Epidermal growth factor tyrosine kinase receptors and the neuroendocrine control of mammalian puberty.

In recent years evidence has begun to accumulate indicating that the central control of mammalian puberty requires not only changes in transsynaptic communication, but also the participation of glial cells. Neurons and astrocytes control the pubertal process by regulating the secretory activity of those neurons that produce luteinizing hormone-releasing hormone (LHRH), the neuropeptide that governs sexual development. LHRH, in turn, directs sexual development by stimulating the secretion of pituitary gonadotropins. Astrocytes affect LHRH neuronal function via cell-cell signaling mechanisms involving several growth factors acting via receptors endowed with tyrosine kinase activity. We have identified two members of the epidermal growth factor/transforming growth factor alpha (EGF/TGFalpha) family and their respective receptors as key players in the glial-neuronal interactive process that regulates LHRH secretion. Our results indicate that TGFalpha and its distant congener neuregulin (NRG) are produced in hypothalamic astrocytes and stimulate LHRH release indirectly via activation of their respective receptors, located--surprisingly--not on LHRH neurons, but on astrocytes.
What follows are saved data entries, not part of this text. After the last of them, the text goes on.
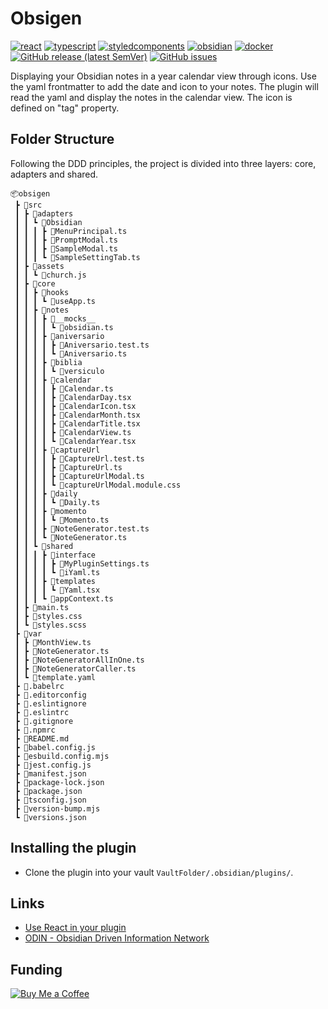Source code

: # Obsigen

[![react](https://img.shields.io/badge/React-61DBFB?style=for-the-badge&logo=react&logoColor=black)](https://reactjs.org/)
[![typescript](https://img.shields.io/badge/TypeScript-3178C6?style=for-the-badge&logo=typescript&logoColor=white)](https://www.typescriptlang.org/)
[![styledcomponents](https://img.shields.io/badge/styled_components-DB7093?style=for-the-badge&logo=styledcomponents&logoColor=white)](https://styled-components.com/)
[![obsidian](https://img.shields.io/badge/obsidian-7C3AED?style=for-the-badge&logo=obsidian&logoColor=white)](https://obsidian.md/)
[![docker](https://img.shields.io/badge/docker-2496ED?style=for-the-badge&logo=docker&logoColor=white)](https://www.docker.com/)
[![GitHub release (latest SemVer)](https://img.shields.io/github/v/release/jesuserro/obsigen?style=for-the-badge&sort=semver)](https://github.com/jesuserro/obsigen/releases/)
[![GitHub issues](https://img.shields.io/github/issues/jesuserro/obsigen?style=for-the-badge)](https://github.com/jesuserro/obsigen/issues/)

Displaying your Obsidian notes in a year calendar view through icons. 
Use the yaml frontmatter to add the date and icon to your notes. The plugin will read the yaml and display the notes in the calendar view. The icon is defined on "tag" property.

## Folder Structure
Following the DDD principles, the project is divided into three layers: core, adapters and shared.
```
📦obsigen
 ┣ 📂src
 ┃ ┣ 📂adapters
 ┃ ┃ ┗ 📂Obsidian
 ┃ ┃ ┃ ┣ 📜MenuPrincipal.ts
 ┃ ┃ ┃ ┣ 📜PromptModal.ts
 ┃ ┃ ┃ ┣ 📜SampleModal.ts
 ┃ ┃ ┃ ┗ 📜SampleSettingTab.ts
 ┃ ┣ 📂assets
 ┃ ┃ ┗ 📜church.js
 ┃ ┣ 📂core
 ┃ ┃ ┣ 📂hooks
 ┃ ┃ ┃ ┗ 📜useApp.ts
 ┃ ┃ ┣ 📂notes
 ┃ ┃ ┃ ┣ 📂__mocks__
 ┃ ┃ ┃ ┃ ┗ 📜obsidian.ts
 ┃ ┃ ┃ ┣ 📂aniversario
 ┃ ┃ ┃ ┃ ┣ 📜Aniversario.test.ts
 ┃ ┃ ┃ ┃ ┗ 📜Aniversario.ts
 ┃ ┃ ┃ ┣ 📂biblia
 ┃ ┃ ┃ ┃ ┗ 📂versiculo
 ┃ ┃ ┃ ┣ 📂calendar
 ┃ ┃ ┃ ┃ ┣ 📜Calendar.ts
 ┃ ┃ ┃ ┃ ┣ 📜CalendarDay.tsx
 ┃ ┃ ┃ ┃ ┣ 📜CalendarIcon.tsx
 ┃ ┃ ┃ ┃ ┣ 📜CalendarMonth.tsx
 ┃ ┃ ┃ ┃ ┣ 📜CalendarTitle.tsx
 ┃ ┃ ┃ ┃ ┣ 📜CalendarView.ts
 ┃ ┃ ┃ ┃ ┗ 📜CalendarYear.tsx
 ┃ ┃ ┃ ┣ 📂captureUrl
 ┃ ┃ ┃ ┃ ┣ 📜CaptureUrl.test.ts
 ┃ ┃ ┃ ┃ ┣ 📜CaptureUrl.ts
 ┃ ┃ ┃ ┃ ┣ 📜CaptureUrlModal.ts
 ┃ ┃ ┃ ┃ ┗ 📜captureUrlModal.module.css
 ┃ ┃ ┃ ┣ 📂daily
 ┃ ┃ ┃ ┃ ┗ 📜Daily.ts
 ┃ ┃ ┃ ┣ 📂momento
 ┃ ┃ ┃ ┃ ┗ 📜Momento.ts
 ┃ ┃ ┃ ┣ 📜NoteGenerator.test.ts
 ┃ ┃ ┃ ┗ 📜NoteGenerator.ts
 ┃ ┃ ┗ 📂shared
 ┃ ┃ ┃ ┣ 📂interface
 ┃ ┃ ┃ ┃ ┣ 📜MyPluginSettings.ts
 ┃ ┃ ┃ ┃ ┗ 📜iYaml.ts
 ┃ ┃ ┃ ┣ 📂templates
 ┃ ┃ ┃ ┃ ┗ 📜Yaml.tsx
 ┃ ┃ ┃ ┗ 📜appContext.ts
 ┃ ┣ 📜main.ts
 ┃ ┣ 📜styles.css
 ┃ ┗ 📜styles.scss
 ┣ 📂var
 ┃ ┣ 📜MonthView.ts
 ┃ ┣ 📜NoteGenerator.ts
 ┃ ┣ 📜NoteGeneratorAllInOne.ts
 ┃ ┣ 📜NoteGeneratorCaller.ts
 ┃ ┗ 📜template.yaml
 ┣ 📜.babelrc
 ┣ 📜.editorconfig
 ┣ 📜.eslintignore
 ┣ 📜.eslintrc
 ┣ 📜.gitignore
 ┣ 📜.npmrc
 ┣ 📜README.md
 ┣ 📜babel.config.js
 ┣ 📜esbuild.config.mjs
 ┣ 📜jest.config.js
 ┣ 📜manifest.json
 ┣ 📜package-lock.json
 ┣ 📜package.json
 ┣ 📜tsconfig.json
 ┣ 📜version-bump.mjs
 ┗ 📜versions.json
```
## Installing the plugin
- Clone the plugin into your vault `VaultFolder/.obsidian/plugins/`.
## Links
- [Use React in your plugin](https://docs.obsidian.md/Plugins/Getting+started/Use+React+in+your+plugin)
- [ODIN - Obsidian Driven Information Network](https://github.com/memgraph/odin)
## Funding
[![Buy Me a Coffee](https://img.shields.io/badge/-Buy%20Me%20a%20Coffee-orange?style=flat&logo=buy-me-a-coffee&logoColor=white)](https://www.buymeacoffee.com/jesuserro)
Activation of EGF receptors by TGFalpha, and/or the erbB2/erbB4 receptor complex by NRG, leads to glial release of prostaglandin (PG) E2, which then acts directly on LHRH neurons to stimulate LHRH release. That a central blockade of TGFalpha or NRG action delays puberty, and focal overexpression of TGFalpha advances it, leads to the conclusion that both TGFalpha and NRG are physiological components of the central mechanism controlling the initiation of female puberty.